Behind his desk in the president’s office is a framed photo of the plane he flew with a crew of 12 during three deployments in Vietnam. The P-3’s mission was complex: in Vietnam, it was to intercept North Vietnamese ships attempting to supply their troops in the south and to protect the aircraft carriers in the Gulf of Tonkin from torpedo boats.

“Aircraft carriers are the crown jewels of the Navy. Our job in the Gulf of Tonkin was to protect them,” is how McGinity put it. Outside of Vietnam, but still at the height of the Cold War, the P-3’s main mission was to find and track Soviet nuclear missile submarines, and destroy them in the event of war.

He talks of the acute need for constant awareness and precision, to avoid loss of the plane and the crew. “As a pilot, you can never be satisfied that you are good enough. You must always be trying to be better,” he said. And that need for total focus prepared him for several high-octane jobs, including his most recent as UW president. The focus and discipline required in wartime military flying exceeds most professional challenges because in peacetime jobs “the consequences of individual misjudgment or mistakes are rarely fatal.”

Earliest memory

Flying loomed large in McGinity’s imagination from his very first memory – of his father, newly retired from the Air Force, taking him up in a plane on his fourth birthday. Only a few years later, at 8, he was on a beach in New Jersey when he was startled by the sight and sound of a very low-flying fighter jet that roared suddenly over a nearby sand dune. “He (the pilot) circled and came screaming back down the beach right along the water line – eye level – no more than 20 feet off the ground. I could see his red helmet and the rivets on the plane. F-86D,” recalled McGinity. He felt then and there, “I want to learn to fly.”

Although his older brother was flying helicopters in the Navy, McGinity was interested in larger multi-engine planes, like the B-29s that his father had flown in China, Burma, India and over Japan in World War II.

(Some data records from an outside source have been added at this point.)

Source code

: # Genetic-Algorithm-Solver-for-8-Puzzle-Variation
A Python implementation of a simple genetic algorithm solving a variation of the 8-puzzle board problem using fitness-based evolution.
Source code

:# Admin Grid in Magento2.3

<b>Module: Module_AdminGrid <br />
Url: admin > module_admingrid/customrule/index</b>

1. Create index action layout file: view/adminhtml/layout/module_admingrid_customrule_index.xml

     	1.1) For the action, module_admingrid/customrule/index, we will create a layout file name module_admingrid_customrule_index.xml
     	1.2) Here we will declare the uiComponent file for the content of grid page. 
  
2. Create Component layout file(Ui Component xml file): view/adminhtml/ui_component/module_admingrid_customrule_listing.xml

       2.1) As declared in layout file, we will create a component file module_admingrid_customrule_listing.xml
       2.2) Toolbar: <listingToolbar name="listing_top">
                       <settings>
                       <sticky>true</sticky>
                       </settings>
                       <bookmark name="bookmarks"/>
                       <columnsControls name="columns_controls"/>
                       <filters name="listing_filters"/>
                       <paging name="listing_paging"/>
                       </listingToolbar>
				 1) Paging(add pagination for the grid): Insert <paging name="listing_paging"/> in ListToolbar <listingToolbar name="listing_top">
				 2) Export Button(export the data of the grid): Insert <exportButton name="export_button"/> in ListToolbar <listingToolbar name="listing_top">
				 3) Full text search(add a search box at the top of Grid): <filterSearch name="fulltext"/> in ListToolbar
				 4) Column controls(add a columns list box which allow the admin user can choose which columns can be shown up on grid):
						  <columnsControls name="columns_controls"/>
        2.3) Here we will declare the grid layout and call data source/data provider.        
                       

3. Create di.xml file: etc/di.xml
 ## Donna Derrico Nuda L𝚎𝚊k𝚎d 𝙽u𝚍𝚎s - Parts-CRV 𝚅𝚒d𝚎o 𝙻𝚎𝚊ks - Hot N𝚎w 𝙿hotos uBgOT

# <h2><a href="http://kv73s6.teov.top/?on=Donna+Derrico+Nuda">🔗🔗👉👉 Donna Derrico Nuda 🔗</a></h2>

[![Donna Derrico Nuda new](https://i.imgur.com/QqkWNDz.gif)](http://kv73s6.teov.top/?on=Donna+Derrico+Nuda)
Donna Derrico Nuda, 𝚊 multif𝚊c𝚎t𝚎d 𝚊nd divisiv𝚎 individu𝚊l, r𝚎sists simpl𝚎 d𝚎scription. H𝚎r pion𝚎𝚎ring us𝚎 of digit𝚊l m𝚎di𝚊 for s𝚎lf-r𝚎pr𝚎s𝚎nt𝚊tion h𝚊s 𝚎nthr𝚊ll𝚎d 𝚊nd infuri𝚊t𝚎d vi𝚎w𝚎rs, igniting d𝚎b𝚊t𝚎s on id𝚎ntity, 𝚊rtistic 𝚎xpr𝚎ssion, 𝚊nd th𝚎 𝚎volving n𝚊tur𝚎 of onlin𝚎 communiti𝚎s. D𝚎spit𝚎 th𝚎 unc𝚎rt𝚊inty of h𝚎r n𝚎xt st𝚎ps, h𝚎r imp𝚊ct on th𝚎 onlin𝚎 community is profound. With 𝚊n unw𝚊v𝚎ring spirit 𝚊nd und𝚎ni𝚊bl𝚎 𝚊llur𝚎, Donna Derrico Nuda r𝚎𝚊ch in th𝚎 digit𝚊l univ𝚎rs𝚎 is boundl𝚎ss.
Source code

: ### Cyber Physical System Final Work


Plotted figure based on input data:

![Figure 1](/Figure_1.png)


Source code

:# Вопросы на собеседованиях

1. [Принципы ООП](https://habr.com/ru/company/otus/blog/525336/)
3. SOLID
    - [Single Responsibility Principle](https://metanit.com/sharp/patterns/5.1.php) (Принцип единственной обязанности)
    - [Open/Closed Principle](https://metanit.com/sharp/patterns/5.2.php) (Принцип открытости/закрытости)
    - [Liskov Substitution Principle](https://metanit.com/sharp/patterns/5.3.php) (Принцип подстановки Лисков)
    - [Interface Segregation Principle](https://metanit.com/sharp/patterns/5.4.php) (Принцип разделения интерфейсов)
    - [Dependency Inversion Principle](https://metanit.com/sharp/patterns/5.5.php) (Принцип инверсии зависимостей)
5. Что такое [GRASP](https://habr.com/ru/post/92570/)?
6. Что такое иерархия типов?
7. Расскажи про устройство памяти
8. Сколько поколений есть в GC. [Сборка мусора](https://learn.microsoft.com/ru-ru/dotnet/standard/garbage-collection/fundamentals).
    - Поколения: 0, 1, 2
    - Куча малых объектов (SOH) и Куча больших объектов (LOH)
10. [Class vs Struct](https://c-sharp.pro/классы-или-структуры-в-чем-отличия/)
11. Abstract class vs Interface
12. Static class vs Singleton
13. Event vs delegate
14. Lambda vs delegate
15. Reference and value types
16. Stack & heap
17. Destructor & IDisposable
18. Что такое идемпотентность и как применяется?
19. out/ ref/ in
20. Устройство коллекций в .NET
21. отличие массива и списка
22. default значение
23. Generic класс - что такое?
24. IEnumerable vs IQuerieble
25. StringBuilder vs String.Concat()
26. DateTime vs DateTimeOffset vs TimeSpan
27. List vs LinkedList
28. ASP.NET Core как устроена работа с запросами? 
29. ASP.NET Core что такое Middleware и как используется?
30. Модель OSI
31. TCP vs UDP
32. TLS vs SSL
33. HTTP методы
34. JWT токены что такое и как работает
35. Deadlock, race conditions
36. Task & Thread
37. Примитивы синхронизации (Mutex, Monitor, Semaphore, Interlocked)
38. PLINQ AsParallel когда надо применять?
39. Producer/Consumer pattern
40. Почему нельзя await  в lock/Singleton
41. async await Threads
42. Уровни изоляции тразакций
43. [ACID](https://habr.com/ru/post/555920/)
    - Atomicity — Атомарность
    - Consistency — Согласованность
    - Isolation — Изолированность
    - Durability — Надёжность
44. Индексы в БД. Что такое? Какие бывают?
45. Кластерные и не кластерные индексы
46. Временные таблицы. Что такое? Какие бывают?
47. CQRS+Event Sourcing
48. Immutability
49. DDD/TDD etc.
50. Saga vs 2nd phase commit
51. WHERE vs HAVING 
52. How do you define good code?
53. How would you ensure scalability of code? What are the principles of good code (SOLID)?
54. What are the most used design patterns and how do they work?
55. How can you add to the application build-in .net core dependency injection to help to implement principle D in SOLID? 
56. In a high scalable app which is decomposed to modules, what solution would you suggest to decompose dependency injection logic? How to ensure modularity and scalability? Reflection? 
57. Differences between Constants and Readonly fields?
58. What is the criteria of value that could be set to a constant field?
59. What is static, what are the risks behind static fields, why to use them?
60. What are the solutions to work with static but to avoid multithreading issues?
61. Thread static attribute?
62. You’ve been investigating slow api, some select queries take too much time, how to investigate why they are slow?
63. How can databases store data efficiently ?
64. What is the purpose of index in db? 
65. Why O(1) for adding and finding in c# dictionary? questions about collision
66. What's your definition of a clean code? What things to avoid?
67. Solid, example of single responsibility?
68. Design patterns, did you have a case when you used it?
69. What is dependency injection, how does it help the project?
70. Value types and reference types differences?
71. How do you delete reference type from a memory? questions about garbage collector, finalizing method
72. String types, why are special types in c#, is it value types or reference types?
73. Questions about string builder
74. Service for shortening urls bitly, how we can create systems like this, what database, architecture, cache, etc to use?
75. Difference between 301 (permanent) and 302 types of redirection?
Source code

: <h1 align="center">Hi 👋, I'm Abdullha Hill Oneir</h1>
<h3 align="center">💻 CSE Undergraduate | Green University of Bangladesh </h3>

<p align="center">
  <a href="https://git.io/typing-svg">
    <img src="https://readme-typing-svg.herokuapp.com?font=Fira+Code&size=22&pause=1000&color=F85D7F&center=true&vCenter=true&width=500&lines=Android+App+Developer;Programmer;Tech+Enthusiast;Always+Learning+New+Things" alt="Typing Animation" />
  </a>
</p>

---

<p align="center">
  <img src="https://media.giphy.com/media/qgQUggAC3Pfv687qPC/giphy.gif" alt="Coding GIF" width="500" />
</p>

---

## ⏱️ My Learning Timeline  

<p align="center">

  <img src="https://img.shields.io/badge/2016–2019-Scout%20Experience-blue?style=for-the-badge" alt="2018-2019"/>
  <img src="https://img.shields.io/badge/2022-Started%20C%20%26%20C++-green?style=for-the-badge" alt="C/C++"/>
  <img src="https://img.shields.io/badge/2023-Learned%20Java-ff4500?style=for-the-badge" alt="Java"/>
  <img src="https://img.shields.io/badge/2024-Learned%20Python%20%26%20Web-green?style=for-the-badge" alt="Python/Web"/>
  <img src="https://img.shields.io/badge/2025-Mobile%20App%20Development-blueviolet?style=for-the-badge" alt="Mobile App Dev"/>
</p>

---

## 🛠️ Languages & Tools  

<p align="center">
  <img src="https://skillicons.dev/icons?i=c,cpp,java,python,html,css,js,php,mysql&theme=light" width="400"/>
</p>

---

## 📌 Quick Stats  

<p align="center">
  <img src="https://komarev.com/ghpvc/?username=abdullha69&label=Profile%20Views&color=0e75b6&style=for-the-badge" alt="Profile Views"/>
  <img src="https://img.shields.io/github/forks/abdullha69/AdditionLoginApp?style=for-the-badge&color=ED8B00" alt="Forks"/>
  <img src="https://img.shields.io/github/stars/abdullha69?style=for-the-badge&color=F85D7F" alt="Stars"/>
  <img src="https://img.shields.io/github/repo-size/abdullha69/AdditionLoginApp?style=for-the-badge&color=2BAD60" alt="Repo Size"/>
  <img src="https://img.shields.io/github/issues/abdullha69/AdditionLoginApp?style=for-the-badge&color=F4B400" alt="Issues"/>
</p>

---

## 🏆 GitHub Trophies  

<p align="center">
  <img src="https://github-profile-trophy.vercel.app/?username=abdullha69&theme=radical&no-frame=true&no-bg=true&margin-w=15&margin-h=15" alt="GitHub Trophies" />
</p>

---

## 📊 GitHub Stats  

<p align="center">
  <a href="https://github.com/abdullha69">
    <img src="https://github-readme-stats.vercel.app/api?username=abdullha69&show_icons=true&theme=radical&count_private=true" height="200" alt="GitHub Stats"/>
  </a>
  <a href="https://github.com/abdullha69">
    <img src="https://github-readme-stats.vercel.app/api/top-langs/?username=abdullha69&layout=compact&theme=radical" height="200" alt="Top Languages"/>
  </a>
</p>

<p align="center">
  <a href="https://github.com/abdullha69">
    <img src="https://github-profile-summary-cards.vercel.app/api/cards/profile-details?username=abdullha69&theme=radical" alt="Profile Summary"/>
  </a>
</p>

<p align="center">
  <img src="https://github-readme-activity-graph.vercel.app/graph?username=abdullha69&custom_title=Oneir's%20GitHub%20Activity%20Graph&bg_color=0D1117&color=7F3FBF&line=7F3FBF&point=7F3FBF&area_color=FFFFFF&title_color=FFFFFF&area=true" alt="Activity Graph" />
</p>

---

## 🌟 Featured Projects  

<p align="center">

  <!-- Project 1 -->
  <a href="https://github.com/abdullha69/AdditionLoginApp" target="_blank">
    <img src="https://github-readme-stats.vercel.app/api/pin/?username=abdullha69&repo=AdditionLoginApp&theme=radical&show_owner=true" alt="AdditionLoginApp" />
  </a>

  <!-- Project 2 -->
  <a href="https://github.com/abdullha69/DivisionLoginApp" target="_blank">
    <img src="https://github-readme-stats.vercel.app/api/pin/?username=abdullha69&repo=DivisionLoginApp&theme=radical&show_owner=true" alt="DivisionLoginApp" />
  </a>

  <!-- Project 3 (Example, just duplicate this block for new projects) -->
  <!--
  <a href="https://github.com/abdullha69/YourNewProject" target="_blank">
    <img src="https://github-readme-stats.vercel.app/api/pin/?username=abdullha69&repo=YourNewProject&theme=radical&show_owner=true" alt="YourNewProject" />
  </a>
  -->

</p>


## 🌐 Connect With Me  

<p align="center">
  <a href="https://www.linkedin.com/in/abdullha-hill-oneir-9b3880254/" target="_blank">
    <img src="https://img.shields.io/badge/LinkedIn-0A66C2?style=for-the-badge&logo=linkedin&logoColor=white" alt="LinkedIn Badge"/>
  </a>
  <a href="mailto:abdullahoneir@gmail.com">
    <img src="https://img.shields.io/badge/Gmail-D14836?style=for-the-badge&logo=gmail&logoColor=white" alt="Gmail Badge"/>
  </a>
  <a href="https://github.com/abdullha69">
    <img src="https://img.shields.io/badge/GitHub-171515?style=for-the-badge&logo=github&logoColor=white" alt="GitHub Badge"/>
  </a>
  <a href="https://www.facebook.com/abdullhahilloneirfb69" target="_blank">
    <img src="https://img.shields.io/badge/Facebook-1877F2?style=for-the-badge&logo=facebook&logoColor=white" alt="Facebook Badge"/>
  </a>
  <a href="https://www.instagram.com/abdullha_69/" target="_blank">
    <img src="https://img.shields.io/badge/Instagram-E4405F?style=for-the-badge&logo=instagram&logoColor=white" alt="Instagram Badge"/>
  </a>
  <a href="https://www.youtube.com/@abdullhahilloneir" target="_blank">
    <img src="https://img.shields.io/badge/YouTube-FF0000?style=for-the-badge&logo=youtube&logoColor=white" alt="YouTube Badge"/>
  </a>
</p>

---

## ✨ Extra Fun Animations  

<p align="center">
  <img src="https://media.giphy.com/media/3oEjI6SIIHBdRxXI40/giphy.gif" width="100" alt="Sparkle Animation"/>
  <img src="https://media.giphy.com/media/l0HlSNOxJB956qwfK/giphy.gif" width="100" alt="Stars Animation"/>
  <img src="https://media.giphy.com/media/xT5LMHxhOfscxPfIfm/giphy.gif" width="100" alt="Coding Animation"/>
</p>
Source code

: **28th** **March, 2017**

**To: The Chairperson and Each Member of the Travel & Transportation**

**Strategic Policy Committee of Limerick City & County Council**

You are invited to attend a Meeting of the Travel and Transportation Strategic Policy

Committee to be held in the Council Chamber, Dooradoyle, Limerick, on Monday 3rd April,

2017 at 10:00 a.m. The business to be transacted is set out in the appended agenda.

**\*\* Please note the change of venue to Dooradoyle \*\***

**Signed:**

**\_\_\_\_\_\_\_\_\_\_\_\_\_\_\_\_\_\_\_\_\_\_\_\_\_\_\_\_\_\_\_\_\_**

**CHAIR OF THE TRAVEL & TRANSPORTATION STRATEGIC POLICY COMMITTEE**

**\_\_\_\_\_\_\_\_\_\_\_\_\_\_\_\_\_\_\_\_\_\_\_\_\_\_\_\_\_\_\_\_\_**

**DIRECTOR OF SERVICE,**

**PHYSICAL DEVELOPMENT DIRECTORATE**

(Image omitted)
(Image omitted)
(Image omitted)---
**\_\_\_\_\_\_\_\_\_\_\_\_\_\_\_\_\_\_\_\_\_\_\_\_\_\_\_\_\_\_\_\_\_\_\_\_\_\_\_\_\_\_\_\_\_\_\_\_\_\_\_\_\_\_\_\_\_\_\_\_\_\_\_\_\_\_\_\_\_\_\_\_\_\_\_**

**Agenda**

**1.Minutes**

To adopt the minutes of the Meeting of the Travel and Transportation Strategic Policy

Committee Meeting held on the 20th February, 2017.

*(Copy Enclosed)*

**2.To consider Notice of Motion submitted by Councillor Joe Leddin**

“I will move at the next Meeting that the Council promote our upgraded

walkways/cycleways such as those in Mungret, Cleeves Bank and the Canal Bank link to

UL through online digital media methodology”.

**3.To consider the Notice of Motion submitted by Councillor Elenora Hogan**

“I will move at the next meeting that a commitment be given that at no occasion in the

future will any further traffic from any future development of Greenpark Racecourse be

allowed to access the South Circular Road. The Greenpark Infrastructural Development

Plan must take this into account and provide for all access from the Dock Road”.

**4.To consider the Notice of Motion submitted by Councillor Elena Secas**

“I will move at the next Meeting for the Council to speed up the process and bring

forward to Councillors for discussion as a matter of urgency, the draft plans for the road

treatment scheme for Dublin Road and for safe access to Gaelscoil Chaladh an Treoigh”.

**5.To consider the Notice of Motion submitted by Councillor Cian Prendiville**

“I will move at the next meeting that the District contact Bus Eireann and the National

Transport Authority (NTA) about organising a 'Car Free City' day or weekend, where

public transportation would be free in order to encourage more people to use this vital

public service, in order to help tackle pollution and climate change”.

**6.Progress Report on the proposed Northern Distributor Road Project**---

He went through college on a Navy ROTC scholarship and underwent training in the summers. He was commissioned at graduation and began flight training. Following carrier qualifications, he was assigned an airman’s dream job – piloting P-3s and prowling the coastline of Vietnam.

“We’d fly a recon mission around the coast of Vietnam looking for ships coming to supply the Viet Cong or North Vietnamese army. When we found one, other Navy ships off the coast would close in and check it out. Most of our flying was out over water … much of it in severe weather,” he said.

All pilots and crews in Vietnam had close calls, but especially those who were flying close air support for the infantry or attacking North Vietnamese infrastructure and supply lines. Of 10 close college friends (all Marines) who went through flight school at the same time, two were killed and “the rest of us all had heart-stopping experiences.” Of these 10, only he and one other “didn’t crash or bail out at least once,” McGinity explained. One bailed out of his burning F-4 and came down at the top of a tree in a jungle full of North Vietnamese infantry. “They saw him come down and he could hear them closing in, but a Marine helicopter had also seen him and arrived moments before the NVA did. The helicopter got close enough to the tree for him to grab onto a skid. He clung to it until the helo could put him down in a Marine rifle company under attack a few hundred yards away,” described McGinity.

P-3 operations in Vietnam were rarely as extreme as this. About 10,000 US aircraft were lost over the course of the Vietnam conflict, but only two were P-3s. No one in either P-3 crew survived.

McGinity lost one of his college roommates in an accident in flight school. “My best friend … I’ve never gotten over that,” he says.

Coming home

McGinity came home from his military service to attend graduate school in Boston and earn MBA and DBA degrees. He worked in New York City for six years, returning to Boston in 1983 as a partner in a venture capital firm. By 1988, he had started his own consulting and private equity firm and was serving as board director for several private and public companies.

And then he discovered Wyoming.

He describes how seeing the Tetons after landing in Jackson in the summer of 1988 hit him like a ton of bricks: “I always thought everyone should make an effort to be rational and logical. But I got off the plane in Jackson and just lost it. After a couple of roundups and hunting trips, I was hopelessly addicted.”

He invested in a historic dude ranch north of Dubois and began spending more and more time in Fremont County, including a home in Crowheart. Soon his love of Wyoming brought him into public service on the Wyoming Business Council and eventually to teaching business ethics at the University of Wyoming.

McGinity says that his time flying in Vietnam has given him values and discipline that have carried over into his professional life.

“I draw on that experience in this job (as UW president), in which you cannot know as much as you need or would like to know,” he says, “but you keep pushing yourself. Focus and persistence — keeping your eye on the big picture, while dealing consistently with the smaller things.” Those are the lessons he brought with him from piloting a war plane 46 years ago.